A Gene Set Enrichment Analysis of multiomic celiac disease data
- Published
- Accepted
- Subject Areas
- Bioinformatics, Biotechnology, Computational Biology, Statistics, Computational Science
- Keywords
- Celiac Disease, Gene Ontology, Gene Set Enrichment Analysis, Data Integration, Bioconductor
- Copyright
- © 2017 Del Prete et al.
- Licence
- This is an open access article distributed under the terms of the Creative Commons Attribution License, which permits unrestricted use, distribution, reproduction and adaptation in any medium and for any purpose provided that it is properly attributed. For attribution, the original author(s), title, publication source (PeerJ Preprints) and either DOI or URL of the article must be cited.
- Cite this article
- 2017. A Gene Set Enrichment Analysis of multiomic celiac disease data. PeerJ Preprints 5:e3315v1 https://doi.org/10.7287/peerj.preprints.3315v1
Abstract
Celiac disease is a chronic condition, which can be described as inflammatory and autoimmune. The well-known treatment is a lifelong gluten-free diet, but it can be not totally effective for a high percentage of the patients. The aim of this work is to approach the celiac disease complexity from a bioinformatics point of view. The idea is to analyse the state of the art from GEO online repository and revisit the works, by integrating gene expression data and Gene Ontology (GO) terms.
Gene Set Enrichment Analysis (GSEA) is a set of statistical methods to classify genes in groups, which are related to common biological function, chromosomal location or regulation. The work is developed in R environment. The packages are downloaded by the online repository Bioconductor. The studies are not standardized. In these circumstances, the candidate genes subset is chosen with a trade-off among all the scores, thus the creation of a GO graph eludes the Fishers exact test, keeping its biological importance to define process clusters.

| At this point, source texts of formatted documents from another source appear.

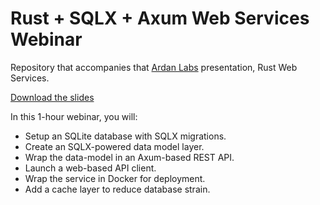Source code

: # Rust + SQLX + Axum Web Services Webinar

Repository that accompanies that [Ardan Labs](https://ardanlabs.com) presentation, Rust Web Services.

[Download the slides](./Slides.pdf)

In this 1-hour webinar, you will:

* Setup an SQLite database with SQLX migrations.
* Create an SQLX-powered data model layer.
* Wrap the data-model in an Axum-based REST API.
* Launch a web-based API client.
* Wrap the service in Docker for deployment.
* Add a cache layer to reduce database strain.
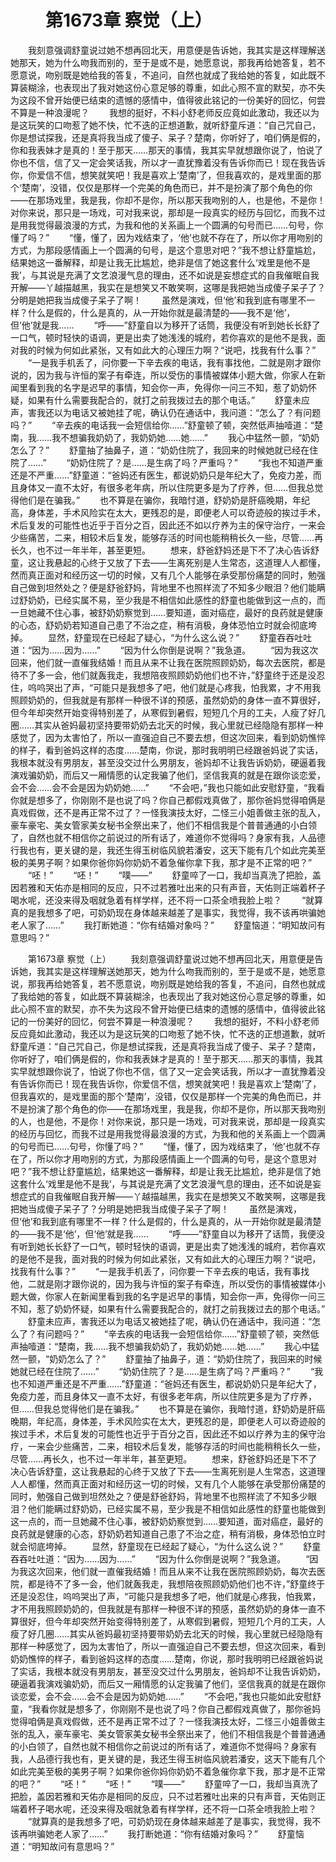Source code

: # 　　第1673章 察觉（上）
　　我刻意强调舒童说过她不想再回北天，用意便是告诉她，我其实是这样理解送她那天，她为什么吻我而别的，至于是或不是，她愿意说，那我再给她答复，若不愿意说，吻别既是她给我的答复，不追问，自然也就成了我给她的答复，如此既不算装糊涂，也表现出了我对她这份心意足够的尊重，如此心照不宣的默契，亦不失为这段不曾开始便已结束的遗憾的感情中，值得彼此铭记的一份美好的回忆，何尝不算是一种浪漫呢？
　　我想的挺好，不料小舒老师反应竟如此激动，我还以为是这玩笑的口吻惹了她不快，忙不迭的正想道歉，就听舒童斥道：“自己咒自己，你是想试探我，还是真将我当成了傻子、呆子？楚南，你听好了，咱们俩是假的，你和我表妹才是真的！至于那天……那天的事情，我其实早就想跟你说了，怕说了你也不信，信了又一定会笑话我，所以才一直犹豫着没有告诉你而已！现在我告诉你，你爱信不信，想笑就笑吧！我是喜欢上‘楚南’了，但我喜欢的，是戏里面的那个‘楚南’，没错，仅仅是那样一个完美的角色而已，并不是扮演了那个角色的你——在那场戏里，我是我，你却不是你，所以那天我吻别的人，也是他，不是你！对你来说，那只是一场戏，可对我来说，那却是一段真实的经历与回忆，而我不过是用我觉得最浪漫的方式，为我和他的关系画上一个圆满的句号而已……句号，你懂了吗？”
　　“懂，懂了，因为戏结束了，‘他’也就不存在了，所以你才用吻别的方式，为那段感情画上一个圆满的句号，是这个意思对吧？”我不想让舒童尴尬，结果她这一番解释，却是让我无比尴尬，绝非是信了她这套什么‘戏里是他不是我’，与其说是充满了文艺浪漫气息的理由，还不如说是妄想症式的自我催眠自我开解——丫越描越黑，我实在是想笑又不敢笑啊，这哪是我把她当成傻子呆子了？分明是她把我当成傻子呆子了啊！
　　虽然是演戏，但‘他’和我到底有哪里不一样？什么是假的，什么是真的，从一开始你就是最清楚的——我不是‘他’，但‘他’就是我……
　　“呼——”舒童自以为移开了话筒，我便没有听到她长长舒了一口气，顿时轻快的语调，更是出卖了她浅浅的城府，若你喜欢的是他不是我，面对我的时候为何如此紧张，又有如此大的心理压力啊？“说吧，找我有什么事？”
　　“一是我手机丢了，问你要一下辛去疾的电话，我有事找他，二就是刚才跟你说的，因为我与许恒的案子有牵连，所以受伤的事情被媒体小题大做，你家人在新闻里看到我的名字是迟早的事情，知会你一声，免得你一问三不知，惹了奶奶怀疑，如果有什么需要我配合的，就打之前我拨过去的那个电话。”
　　舒童未应声，害我还以为电话又被她挂了呢，确认仍在通话中，我问道：“怎么了？有问题吗？”
　　“辛去疾的电话我一会短信给你……”舒童顿了顿，突然低声抽噎道：“楚南，我……我不想骗我奶奶了，我奶奶她……她……”
　　我心中猛然一颤，“奶奶怎么了？”
　　舒童抽了抽鼻子，道：“奶奶住院了，我回来的时候她就已经在住院了……”
　　“奶奶住院了？是……是生病了吗？严重吗？”
　　“我也不知道严重还是不严重……”舒童道：“爸妈还有医生，都说奶奶只是年纪大了，免疫力差，而且身体又一直不太好，有很多老年病，所以住院更多是为了疗养，但……但我总觉得他们是在骗我。”
　　也不算是在骗你，我暗忖道，舒奶奶是肝癌晚期，年纪高，身体差，手术风险实在太大，更残忍的是，即便老人可以奇迹般的挨过手术，术后复发的可能性也近乎于百分之百，因此还不如以疗养为主的保守治疗，一来会少些痛苦，二来，相较术后复发，能够存活的时间也能稍稍长久一些，尽管……再长久，也不过一年半年，甚至更短。
　　想来，舒爸舒妈还是下不了决心告诉舒童，这让我悬起的心终于又放了下去——生离死别是人生常态，这道理人人都懂，然而真正面对和经历这一切的时候，又有几个人能够在承受那份痛楚的同时，勉强自己做到坦然处之？便是舒爸舒妈，背地里不也照样流了不知多少眼泪？他们能瞒过舒奶奶，已经实属不易，至少我是不相信如此感性的舒童也能做到这一点的，而一旦她藏不住心事，被舒奶奶察觉到……要知道，面对癌症，最好的良药就是健康的心态，舒奶奶若知道自己患了不治之症，稍有消极，身体恐怕立时就会彻底垮掉。
　　显然，舒童现在已经起了疑心，“为什么这么说？”
　　舒童吞吞吐吐道：“因为……因为……”
　　“因为什么你倒是说啊？”我急道。
　　“因为我这次回来，他们就一直催我结婚！而且从来不让我在医院照顾奶奶，每次去医院，都是待不了多一会，他们就轰我走，我想陪夜照顾奶奶他们也不许，”舒童终于还是没忍住，呜呜哭出了声，“可能只是我想多了吧，他们就是心疼我，怕我累，才不用我照顾奶奶的，但我就是有那样一种很不详的预感，虽然奶奶的身体一直不算很好，但今年却突然开始变得特别差了，从寒假到暑假，短短几个月的工夫，人瘦了好几圈……其实从爸妈最初坚持要带奶奶去北天的时候，我心里就已经隐隐有那样一种感觉了，因为太害怕了，所以一直强迫自己不要去想，但这次回来，看到奶奶憔悴的样子，看到爸妈这样的态度……楚南，你说，那时我明明已经跟爸妈说了实话，我根本就没有男朋友，甚至没交过什么男朋友，爸妈却不让我告诉奶奶，硬逼着我演戏骗奶奶，而后又一厢情愿的认定我骗了他们，坚信我真的就是在跟你谈恋爱，会不会……会不会是因为奶奶她……”
　　“不会吧，”我也只能如此安慰舒童，“我看你就是想多了，你刚刚不是也说了吗？你自己都假戏真做了，那你爸妈觉得咱俩是真戏假做，还不是再正常不过了？一怪我演技太好，二怪三小姐善做主张的乱入，豪车豪宅、美女管家美女秘书全祭出来了，他们不相信我是个普普通通的小白领了，自然也就不相信你之前说过的所有话了，难道你不觉得吗？身家有我，人品德行我也有，更关键的是，我还生得玉树临风貌若潘安，这天下能有几个如此完美至极的美男子啊？如果你爸你妈你奶奶不着急催你拿下我，那才是不正常的吧？”
　　“呸！”
　　“呸！”
　　“噗——”
　　舒童啐了一口，我却当真洗了把脸，盖因若雅和天佑亦是相同的反应，只不过若雅吐出来的只有声音，天佑则正端着杯子喝水呢，还没来得及咽就急着有样学样，还不将一口茶全喷我脸上啦？
　　“就算真的是我想多了吧，可奶奶现在身体越来越差了是事实，我觉得，我不该再哄骗她老人家了……”
　　我打断她道：“你有结婚对象吗？”
　　舒童恼道：“明知故问有意思吗？”

　　第1673章 察觉（上）
　　我刻意强调舒童说过她不想再回北天，用意便是告诉她，我其实是这样理解送她那天，她为什么吻我而别的，至于是或不是，她愿意说，那我再给她答复，若不愿意说，吻别既是她给我的答复，不追问，自然也就成了我给她的答复，如此既不算装糊涂，也表现出了我对她这份心意足够的尊重，如此心照不宣的默契，亦不失为这段不曾开始便已结束的遗憾的感情中，值得彼此铭记的一份美好的回忆，何尝不算是一种浪漫呢？
　　我想的挺好，不料小舒老师反应竟如此激动，我还以为是这玩笑的口吻惹了她不快，忙不迭的正想道歉，就听舒童斥道：“自己咒自己，你是想试探我，还是真将我当成了傻子、呆子？楚南，你听好了，咱们俩是假的，你和我表妹才是真的！至于那天……那天的事情，我其实早就想跟你说了，怕说了你也不信，信了又一定会笑话我，所以才一直犹豫着没有告诉你而已！现在我告诉你，你爱信不信，想笑就笑吧！我是喜欢上‘楚南’了，但我喜欢的，是戏里面的那个‘楚南’，没错，仅仅是那样一个完美的角色而已，并不是扮演了那个角色的你——在那场戏里，我是我，你却不是你，所以那天我吻别的人，也是他，不是你！对你来说，那只是一场戏，可对我来说，那却是一段真实的经历与回忆，而我不过是用我觉得最浪漫的方式，为我和他的关系画上一个圆满的句号而已……句号，你懂了吗？”
　　“懂，懂了，因为戏结束了，‘他’也就不存在了，所以你才用吻别的方式，为那段感情画上一个圆满的句号，是这个意思对吧？”我不想让舒童尴尬，结果她这一番解释，却是让我无比尴尬，绝非是信了她这套什么‘戏里是他不是我’，与其说是充满了文艺浪漫气息的理由，还不如说是妄想症式的自我催眠自我开解——丫越描越黑，我实在是想笑又不敢笑啊，这哪是我把她当成傻子呆子了？分明是她把我当成傻子呆子了啊！
　　虽然是演戏，但‘他’和我到底有哪里不一样？什么是假的，什么是真的，从一开始你就是最清楚的——我不是‘他’，但‘他’就是我……
　　“呼——”舒童自以为移开了话筒，我便没有听到她长长舒了一口气，顿时轻快的语调，更是出卖了她浅浅的城府，若你喜欢的是他不是我，面对我的时候为何如此紧张，又有如此大的心理压力啊？“说吧，找我有什么事？”
　　“一是我手机丢了，问你要一下辛去疾的电话，我有事找他，二就是刚才跟你说的，因为我与许恒的案子有牵连，所以受伤的事情被媒体小题大做，你家人在新闻里看到我的名字是迟早的事情，知会你一声，免得你一问三不知，惹了奶奶怀疑，如果有什么需要我配合的，就打之前我拨过去的那个电话。”
　　舒童未应声，害我还以为电话又被她挂了呢，确认仍在通话中，我问道：“怎么了？有问题吗？”
　　“辛去疾的电话我一会短信给你……”舒童顿了顿，突然低声抽噎道：“楚南，我……我不想骗我奶奶了，我奶奶她……她……”
　　我心中猛然一颤，“奶奶怎么了？”
　　舒童抽了抽鼻子，道：“奶奶住院了，我回来的时候她就已经在住院了……”
　　“奶奶住院了？是……是生病了吗？严重吗？”
　　“我也不知道严重还是不严重……”舒童道：“爸妈还有医生，都说奶奶只是年纪大了，免疫力差，而且身体又一直不太好，有很多老年病，所以住院更多是为了疗养，但……但我总觉得他们是在骗我。”
　　也不算是在骗你，我暗忖道，舒奶奶是肝癌晚期，年纪高，身体差，手术风险实在太大，更残忍的是，即便老人可以奇迹般的挨过手术，术后复发的可能性也近乎于百分之百，因此还不如以疗养为主的保守治疗，一来会少些痛苦，二来，相较术后复发，能够存活的时间也能稍稍长久一些，尽管……再长久，也不过一年半年，甚至更短。
　　想来，舒爸舒妈还是下不了决心告诉舒童，这让我悬起的心终于又放了下去——生离死别是人生常态，这道理人人都懂，然而真正面对和经历这一切的时候，又有几个人能够在承受那份痛楚的同时，勉强自己做到坦然处之？便是舒爸舒妈，背地里不也照样流了不知多少眼泪？他们能瞒过舒奶奶，已经实属不易，至少我是不相信如此感性的舒童也能做到这一点的，而一旦她藏不住心事，被舒奶奶察觉到……要知道，面对癌症，最好的良药就是健康的心态，舒奶奶若知道自己患了不治之症，稍有消极，身体恐怕立时就会彻底垮掉。
　　显然，舒童现在已经起了疑心，“为什么这么说？”
　　舒童吞吞吐吐道：“因为……因为……”
　　“因为什么你倒是说啊？”我急道。
　　“因为我这次回来，他们就一直催我结婚！而且从来不让我在医院照顾奶奶，每次去医院，都是待不了多一会，他们就轰我走，我想陪夜照顾奶奶他们也不许，”舒童终于还是没忍住，呜呜哭出了声，“可能只是我想多了吧，他们就是心疼我，怕我累，才不用我照顾奶奶的，但我就是有那样一种很不详的预感，虽然奶奶的身体一直不算很好，但今年却突然开始变得特别差了，从寒假到暑假，短短几个月的工夫，人瘦了好几圈……其实从爸妈最初坚持要带奶奶去北天的时候，我心里就已经隐隐有那样一种感觉了，因为太害怕了，所以一直强迫自己不要去想，但这次回来，看到奶奶憔悴的样子，看到爸妈这样的态度……楚南，你说，那时我明明已经跟爸妈说了实话，我根本就没有男朋友，甚至没交过什么男朋友，爸妈却不让我告诉奶奶，硬逼着我演戏骗奶奶，而后又一厢情愿的认定我骗了他们，坚信我真的就是在跟你谈恋爱，会不会……会不会是因为奶奶她……”
　　“不会吧，”我也只能如此安慰舒童，“我看你就是想多了，你刚刚不是也说了吗？你自己都假戏真做了，那你爸妈觉得咱俩是真戏假做，还不是再正常不过了？一怪我演技太好，二怪三小姐善做主张的乱入，豪车豪宅、美女管家美女秘书全祭出来了，他们不相信我是个普普通通的小白领了，自然也就不相信你之前说过的所有话了，难道你不觉得吗？身家有我，人品德行我也有，更关键的是，我还生得玉树临风貌若潘安，这天下能有几个如此完美至极的美男子啊？如果你爸你妈你奶奶不着急催你拿下我，那才是不正常的吧？”
　　“呸！”
　　“呸！”
　　“噗——”
　　舒童啐了一口，我却当真洗了把脸，盖因若雅和天佑亦是相同的反应，只不过若雅吐出来的只有声音，天佑则正端着杯子喝水呢，还没来得及咽就急着有样学样，还不将一口茶全喷我脸上啦？
　　“就算真的是我想多了吧，可奶奶现在身体越来越差了是事实，我觉得，我不该再哄骗她老人家了……”
　　我打断她道：“你有结婚对象吗？”
　　舒童恼道：“明知故问有意思吗？”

A little framework on the biological processes involved in each study on celiac disease is suggested: GSE11501, peptidyl-tyrosine phosphorylation, phosphatidylinositol 3-kinase signaling, and response to endoplasmic reticulum stress; GSE87629, mitosis regulation, microtubule cytoskeleton organisation, and protein destabilization; GSE72625, signaling pathway and cellular response about interferon-gamma; GSE61849a, immune response and immune system development; GSE61849b, protein phosphorylation, apoptotic process, and regulation of cell adhesion; GSE76168, cytokine mediate signaling pathways.
Author Comment
This is an abstract which has been accepted for the NETTAB 2017 Workshop.